Caríssimos(as)! Temos observado um intenso debate sobre os concursos públicos no Brasil. Várias são as propostas para modernizar a forma como a Administração Pública seleciona pessoas e inúmeros são os desafios para implementar mudanças nessa área da gestão pública. Pensando nisso, a professora, gestora governamental e doutora em Psicologia Social do Trabalho, Aleksandra Santos, convidou a especialista em regulação de transportes da Antaq Livia Resende Lara para uma entrevista. O mestrado em Gestão de Políticas Públicas recém-concluído pela Lívia tratou de concursos públicos no Brasil (acesse aqui a dissertação https://www.teses.usp.br/teses/disponiveis/100/100138/tde-28072023-143442/).
Aleksandra Santos : O que motivou a realização de sua pesquisa?
Livia Resende – A minha questão inicial era a forma como os cursos de formação eram conduzidos. A minha experiência e os relatos que recebi sobre esta etapa do processo seletivo para diversas carreiras da administração pública federal seguiam sempre a mesma linha: muitas horas de aulas teóricas e uma prova de múltipla escolha no final. Sempre acreditei que, uma vez superadas as restrições das fases iniciais quanto aos instrumentos de avaliação, seja pela quantidade de candidatos ou por questões legais, ao menos o curso de formação poderia incluir outros meios de avaliar os candidatos de forma mais ampla, como a identificação de habilidades, interesses e competências comportamentais. Eu queria entender a razão de tantos processos adotarem sempre o mesmo formato limitado, com pouquíssimas variações.
AS: Você aponta uma análise de 698 editais de concursos para órgãos públicos federais publicados entre 2001 e 2010, demonstrando que os processos seletivos para cargos públicos são realizados quase que unicamente por meio de aplicação de provas de múltipla escolha. Quais os principais vieses e entraves desse tipo de seleção?
LR: Embora o modelo atual represente um avanço quanto à publicização das vagas e viabilizado processos seletivos que prezem pela impessoalidade, ainda há muito espaço para se avançar quanto à escolha dos candidatos mais aptos ao exercício dos cargos públicos. Quando falamos em processo seletivo baseado exclusiva ou majoritariamente em provas teóricas de múltipla escolha, o que se observa é que o método privilegia os candidatos com alta capacidade de memorização e que dispõem de tempo e recursos financeiros para se dedicarem à preparação para as provas. Considerando que o conhecimento teórico obtido para a prova será obsoleto em poucos anos, a seleção é feita a partir de critérios que guardam pouca relação com a capacidade de entrega futura do candidato. A experiência prévia, por exemplo, que é um dos preditores de desempenho reconhecido, é um aspecto preterido ou mesmo desconsiderado no processo. Da mesma forma, as aptidões e habilidades necessárias à execução das atividades inerentes ao cargo, aspectos éticos e a vocação ao serviço público também não são adequadamente valorados no cenário atual.
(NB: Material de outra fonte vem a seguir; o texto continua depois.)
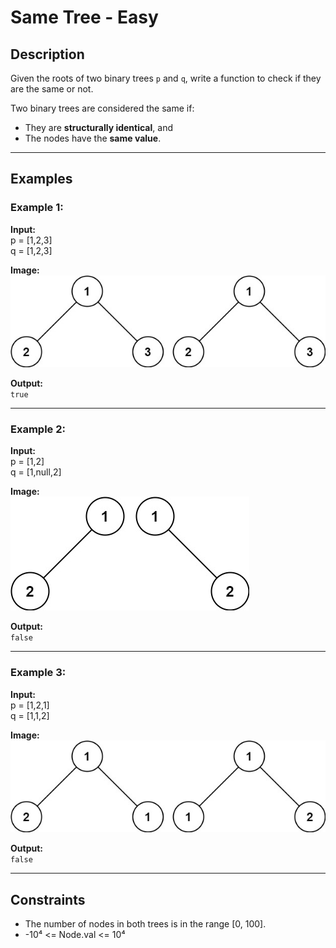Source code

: 
# Same Tree - Easy

## Description

Given the roots of two binary trees `p` and `q`, write a function to check if they are the same or not.

Two binary trees are considered the same if:
- They are **structurally identical**, and
- The nodes have the **same value**.

---

## Examples

### Example 1:

**Input:**  
p = [1,2,3]  
q = [1,2,3]

**Image:**  
![example1](example1.jpeg)

**Output:**  
`true`

---

### Example 2:

**Input:**  
p = [1,2]  
q = [1,null,2]

**Image:**  
![example2](example2.jpeg)

**Output:**  
`false`

---

### Example 3:

**Input:**  
p = [1,2,1]  
q = [1,1,2]

**Image:**  
![example3](example3.jpeg)

**Output:**  
`false`

---

## Constraints

- The number of nodes in both trees is in the range [0, 100].  
- -10⁴ <= Node.val <= 10⁴
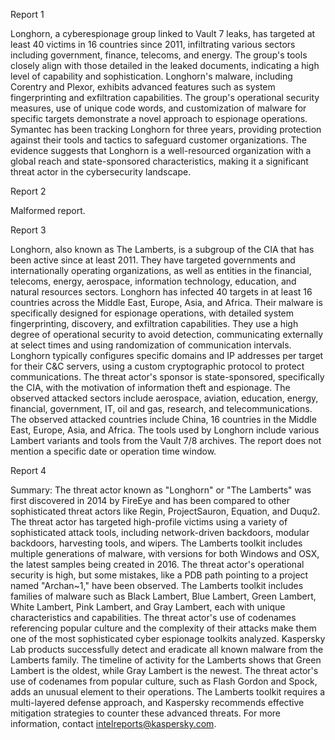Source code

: 
Report 1

Longhorn, a cyberespionage group linked to Vault 7 leaks, has targeted at least 40 victims in 16 countries since 2011, infiltrating various sectors including government, finance, telecoms, and energy. The group's tools closely align with those detailed in the leaked documents, indicating a high level of capability and sophistication. Longhorn's malware, including Corentry and Plexor, exhibits advanced features such as system fingerprinting and exfiltration capabilities. The group's operational security measures, use of unique code words, and customization of malware for specific targets demonstrate a novel approach to espionage operations. Symantec has been tracking Longhorn for three years, providing protection against their tools and tactics to safeguard customer organizations. The evidence suggests that Longhorn is a well-resourced organization with a global reach and state-sponsored characteristics, making it a significant threat actor in the cybersecurity landscape.





Report 2

Malformed report.





Report 3

Longhorn, also known as The Lamberts, is a subgroup of the CIA that has been active since at least 2011. They have targeted governments and internationally operating organizations, as well as entities in the financial, telecoms, energy, aerospace, information technology, education, and natural resources sectors. Longhorn has infected 40 targets in at least 16 countries across the Middle East, Europe, Asia, and Africa. Their malware is specifically designed for espionage operations, with detailed system fingerprinting, discovery, and exfiltration capabilities. They use a high degree of operational security to avoid detection, communicating externally at select times and using randomization of communication intervals. Longhorn typically configures specific domains and IP addresses per target for their C&C servers, using a custom cryptographic protocol to protect communications. The threat actor's sponsor is state-sponsored, specifically the CIA, with the motivation of information theft and espionage. The observed attacked sectors include aerospace, aviation, education, energy, financial, government, IT, oil and gas, research, and telecommunications. The observed attacked countries include China, 16 countries in the Middle East, Europe, Asia, and Africa. The tools used by Longhorn include various Lambert variants and tools from the Vault 7/8 archives. The report does not mention a specific date or operation time window.





Report 4

Summary:
The threat actor known as "Longhorn" or "The Lamberts" was first discovered in 2014 by FireEye and has been compared to other sophisticated threat actors like Regin, ProjectSauron, Equation, and Duqu2. The threat actor has targeted high-profile victims using a variety of sophisticated attack tools, including network-driven backdoors, modular backdoors, harvesting tools, and wipers. The Lamberts toolkit includes multiple generations of malware, with versions for both Windows and OSX, the latest samples being created in 2016. The threat actor's operational security is high, but some mistakes, like a PDB path pointing to a project named "Archan~1," have been observed. The Lamberts toolkit includes families of malware such as Black Lambert, Blue Lambert, Green Lambert, White Lambert, Pink Lambert, and Gray Lambert, each with unique characteristics and capabilities. The threat actor's use of codenames referencing popular culture and the complexity of their attacks make them one of the most sophisticated cyber espionage toolkits analyzed. Kaspersky Lab products successfully detect and eradicate all known malware from the Lamberts family. The timeline of activity for the Lamberts shows that Green Lambert is the oldest, while Gray Lambert is the newest. The threat actor's use of codenames from popular culture, such as Flash Gordon and Spock, adds an unusual element to their operations. The Lamberts toolkit requires a multi-layered defense approach, and Kaspersky recommends effective mitigation strategies to counter these advanced threats. For more information, contact intelreports@kaspersky.com.


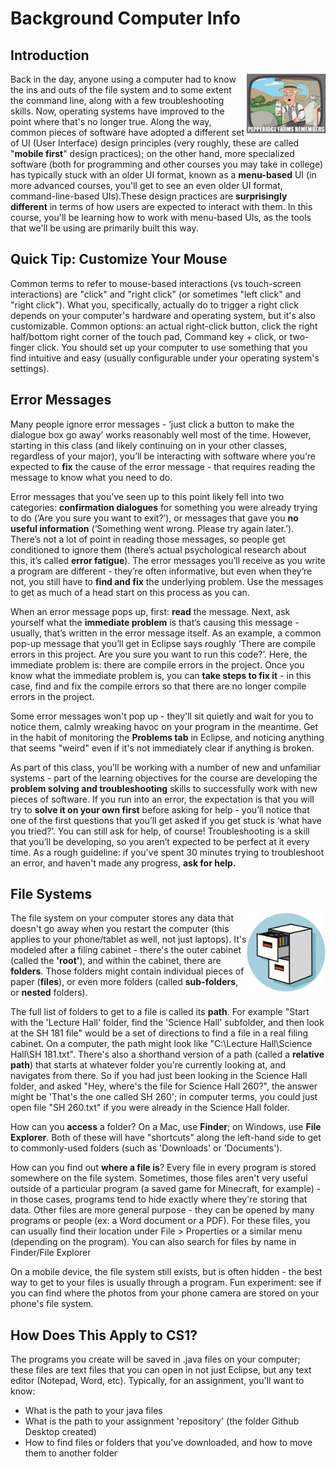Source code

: # Background Computer Info

## Introduction

<img align="right" src="images/meme.jpg" alt="Pepperidge Farm Remembers" width="25%"/>

Back in the day, anyone using a computer had to know the ins and outs of the file system and to some extent the command line, along with a few troubleshooting skills. Now, operating systems have improved to the point where that's no longer true. Along the way, common pieces of software have adopted a different set of UI (User Interface) design principles (very roughly, these are called "**mobile first**" design practices); on the other hand, more specialized software (both for programming and other courses you may take in college) has typically stuck with an older UI format, known as a **menu-based** UI (in more advanced courses, you'll get to see an even older UI format, command-line-based UIs).These design practices are **surprisingly different** in terms of how users are expected to interact with them. In this course, you'll be learning how to work with menu-based UIs, as the tools that we'll be using are primarily built this way.


## Quick Tip: Customize Your Mouse

Common terms to refer to mouse-based interactions (vs touch-screen interactions) are "click" and "right click" (or sometimes "left click" and "right click"). What you, specifically, actually do to trigger a right click depends on your computer's hardware and operating system, but it's also customizable. Common options: an actual right-click button, click the right half/bottom right corner of the touch pad, Command key \+ click, or two-finger click. You should set up your computer to use something that you find intuitive and easy (usually configurable under your operating system's settings).

## Error Messages

Many people ignore error messages \- ‘just click a button to make the dialogue box go away’ works reasonably well most of the time. However, starting in this class (and likely continuing on in your other classes, regardless of your major), you’ll be interacting with software where you’re expected to **fix** the cause of the error message \- that requires reading the message to know what you need to do.

Error messages that you’ve seen up to this point likely fell into two categories: **confirmation dialogues** for something you were already trying to do (‘Are you sure you want to exit?’), or messages that gave you **no useful information** (‘Something went wrong. Please try again later.’). There’s not a lot of point in reading those messages, so people get conditioned to ignore them (there’s actual psychological research about this, it’s called **error fatigue**). The error messages you’ll receive as you write a program are different \- they’re often informative, but even when they’re not, you still have to **find and fix** the underlying problem. Use the messages to get as much of a head start on this process as you can.

When an error message pops up, first: **read** the message. Next, ask yourself what the **immediate problem** is that’s causing this message \- usually, that’s written in the error message itself. As an example, a common pop-up message that you’ll get in Eclipse says roughly ‘There are compile errors in this project. Are you sure you want to run this code?’. Here, the immediate problem is: there are compile errors in the project. Once you know what the immediate problem is, you can **take steps to fix it** \- in this case, find and fix the compile errors so that there are no longer compile errors in the project. 

Some error messages won't pop up \- they'll sit quietly and wait for you to notice them, calmly wreaking havoc on your program in the meantime. Get in the habit of monitoring the **Problems tab** in Eclipse, and noticing anything that seems "weird" even if it's not immediately clear if anything is broken.

As part of this class, you’ll be working with a number of new and unfamiliar systems \- part of the learning objectives for the course are developing the **problem solving and troubleshooting** skills to successfully work with new pieces of software. If you run into an error, the expectation is that you will try to **solve it on your own first** before asking for help \- you’ll notice that one of the first questions that you’ll get asked if you get stuck is ‘what have you tried?’. You can still ask for help, of course\! Troubleshooting is a skill that you’ll be developing, so you aren’t expected to be perfect at it every time. As a rough guideline: if you've spent 30 minutes trying to troubleshoot an error, and haven't made any progress, **ask for help.**

## File Systems

<img align="right" src="images/files.jpg" alt="File Folder" width="25%"/>

The file system on your computer stores any data that doesn't go away when you restart the computer (this applies to your phone/tablet as well, not just laptops). It's modeled after a filing cabinet \- there's the outer cabinet (called the **'root'**), and within the cabinet, there are **folders**. Those folders might contain individual pieces of paper (**files**), or even more folders (called **sub-folders**, or **nested** folders).   

The full list of folders to get to a file is called its **path**. For example "Start with the 'Lecture Hall' folder, find the 'Science Hall' subfolder, and then look at the SH 181 file" would be a set of directions to find a file in a real filing cabinet. On a computer, the path might look like "C:\\Lecture Hall\\Science Hall\\SH 181.txt". There's also a shorthand version of a path (called a **relative path**) that starts at whatever folder you're currently looking at, and navigates from there. So if you had just been looking in the Science Hall folder, and asked "Hey, where's the file for Science Hall 260?", the answer might be 'That's the one called SH 260'; in computer terms, you could just open file "SH 260.txt" if you were already in the Science Hall folder.

How can you **access** a folder? On a Mac, use **Finder**; on Windows, use **File Explorer**. Both of these will have "shortcuts" along the left-hand side to get to commonly-used folders (such as 'Downloads' or 'Documents').

How can you find out **where a file is**? Every file in every program is stored somewhere on the file system. Sometimes, those files aren't very useful outside of a particular program (a saved game for Minecraft, for example) \- in those cases, programs tend to hide exactly where they're storing that data. Other files are more general purpose \- they can be opened by many programs or people (ex: a Word document or a PDF). For these files, you can usually find their location under File \> Properties or a similar menu (depending on the program). You can also search for files by name in Finder/File Explorer

On a mobile device, the file system still exists, but is often hidden \- the best way to get to your files is usually through a program. Fun experiment: see if you can find where the photos from your phone camera are stored on your phone's file system.

## How Does This Apply to CS1?

The programs you create will be saved in .java files on your computer; these files are text files that you can open in not just Eclipse, but any text editor (Notepad, Word, etc). Typically, for an assignment, you'll want to know:

- What is the path to your java files  
- What is the path to your assignment 'repository' (the folder Github Desktop created)  
- How to find files or folders that you've downloaded, and how to move them to another folder
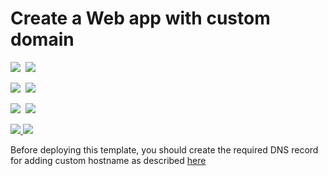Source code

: # Create a Web app with custom domain

<IMG SRC="https://azbotstorage.blob.core.windows.net/badges/201-web-app-custom-domain/PublicLastTestDate.svg" />&nbsp;
<IMG SRC="https://azbotstorage.blob.core.windows.net/badges/201-web-app-custom-domain/PublicDeployment.svg" />&nbsp;

<IMG SRC="https://azbotstorage.blob.core.windows.net/badges/201-web-app-custom-domain/FairfaxLastTestDate.svg" />&nbsp;
<IMG SRC="https://azbotstorage.blob.core.windows.net/badges/201-web-app-custom-domain/FairfaxDeployment.svg" />&nbsp;

<IMG SRC="https://azbotstorage.blob.core.windows.net/badges/201-web-app-custom-domain/BestPracticeResult.svg" />&nbsp;
<IMG SRC="https://azbotstorage.blob.core.windows.net/badges/201-web-app-custom-domain/CredScanResult.svg" />&nbsp;

<a href="https://portal.azure.com/#create/Microsoft.Template/uri/https%3A%2F%2Fraw.githubusercontent.com%2Fazure%2Fazure-quickstart-templates%2Fmaster%2F201-web-app-custom-domain%2Fazuredeploy.json" target="_blank">
    <img src="http://azuredeploy.net/deploybutton.png"/>
</a>
<a href="http://armviz.io/#/?load=https%3A%2F%2Fraw.githubusercontent.com%2FAzure%2Fazure-quickstart-templates%2Fmaster%2F201-web-app-custom-domain%2Fazuredeploy.json" target="_blank">
    <img src="http://armviz.io/visualizebutton.png"/>
</a>

<P>
Before deploying this template, you should create the required DNS record for adding custom hostname as described <a href="https://docs.microsoft.com/en-us/azure/app-service-web/web-sites-custom-domain-name">here</a>
</P>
AS: Quais evidências empíricas ou achados que corroboram a ideia comumente aceita e amplamente difundida de que há uma crise no modelo dos concursos públicos realizados no Brasil?
LR: As referências adotadas para o trabalho- em particular as pesquisas de Fontainha et al (2014) e Coelho & Menon (2018) – classificam os aspectos deletérios do modelo atual em quatro grupos: a judicialização dos certames, a insuficiência de um ethos de serviço público, as limitações da área de gestão de pessoas no setor público e dinâmica do mercado criado em torno dos concursos. Os dados levantados pela pesquisa evidenciam que a possibilidade de paralisação ou cancelamento do processo em virtude de decisão judicial é latente e permeia as decisões adotadas em diversas fases de planejamento da seleção. O gestor não quer correr o risco de ter o processo cancelado e, por isso, se pauta na experiência da banca. Essa, por sua vez, tem como medida de sucesso as seleções que foram menos contestadas em sua legalidade e imparcialidade e assim fecha-se o ciclo de repetição. Nesse sentido, outro aspecto que corrobora as pesquisas anteriores são as limitações nas formas de seleção, a avaliação dos candidatos circunscrita às provas escritas e a ausência de avaliação dos aspectos éticos. E por fim, embora as agências reguladoras ofereçam salários atrativos em relação aos demais cargos da administração pública federal, os processos analisados não conseguiram evitar a seleção de “concurseiros”, ou seja, candidatos que após a posse no cargo continuaram estudando para outros concursos.
AS: Os resultados da sua pesquisa demonstram que apesar da seleção basear-se quase exclusivamente em provas escritas, os resultados dos concursos foram satisfatórios para as agências estudadas. A que você atribui esses achados?
LR: Os resultados da pesquisa de certa forma se contrapõem ao entendimento predominante de que os processos seletivos públicos são pouco eficientes, o que, no meu entendimento, se deve principalmente a duas medidas adotadas pelas equipes designadas na condução dos processos. A primeira delas é que houve um levantamento prévio com as áreas para identificar em quais processos internos os novos servidores atuariam. De posse dessas informações e em conjunto com as respectivas bancas, foram então definidas as formações acadêmicas e conhecimentos específicos necessários ao desempenho das atividades. Com isso, as agências foram capazes de atrair candidatos que se identificassem com atividades de regulação e/ou com o setor econômico de atuação da entidade. O segundo ponto de destaque foi a aplicação de prova discursiva para todos os cargos, em todos os processos seletivos estudados. Essa medida ampliou a base de avaliação do candidato a partir de uma habilidade essencial para as atividades cotidianas do futuro servidor, uma vez que a comunicação oficial na administração pública é escrita.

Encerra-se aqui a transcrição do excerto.